(Records shown begins)
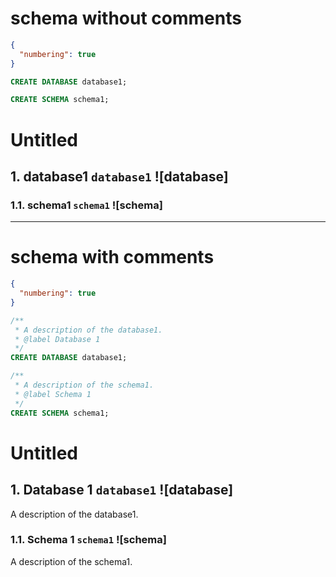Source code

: # schema without comments

```json
{
  "numbering": true
}
```

```sql
CREATE DATABASE database1;

CREATE SCHEMA schema1;
```

# Untitled
## 1. database1 `database1` ![database]

### 1.1. schema1 `schema1` ![schema]

---
# schema with comments

```json
{
  "numbering": true
}
```

```sql
/**
 * A description of the database1.
 * @label Database 1
 */
CREATE DATABASE database1;

/**
 * A description of the schema1.
 * @label Schema 1
 */
CREATE SCHEMA schema1;
```

# Untitled
## 1. Database 1 `database1` ![database]
A description of the database1.
### 1.1. Schema 1 `schema1` ![schema]
A description of the schema1.
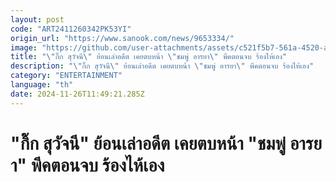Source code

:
 ```yaml
---
layout: post
code: "ART2411260342PK53YI"
origin_url: "https://www.sanook.com/news/9653334/"
image: "https://github.com/user-attachments/assets/c521f5b7-561a-4520-ae6d-b900278640d8"
title: "\"กิ๊ก สุวัจนี\" ย้อนเล่าอดีต เคยตบหน้า \"ชมพู่ อารยา\" พีคตอนจบ ร้องไห้เอง"
description: "\"กิ๊ก สุวัจนี\" ย้อนเล่าอดีต เคยตบหน้า \"ชมพู่ อารยา\" พีคตอนจบ ร้องไห้เอง"
category: "ENTERTAINMENT"
language: "th"
date: 2024-11-26T11:49:21.285Z
---
```


# "กิ๊ก สุวัจนี" ย้อนเล่าอดีต เคยตบหน้า "ชมพู่ อารยา" พีคตอนจบ ร้องไห้เอง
(Records shown ends)
Among the lines above, find those with the word "https". Copy them.

Exercise response
origin_url: "https://www.sanook.com/news/9653334/"
image: "https://github.com/user-attachments/assets/c521f5b7-561a-4520-ae6d-b900278640d8"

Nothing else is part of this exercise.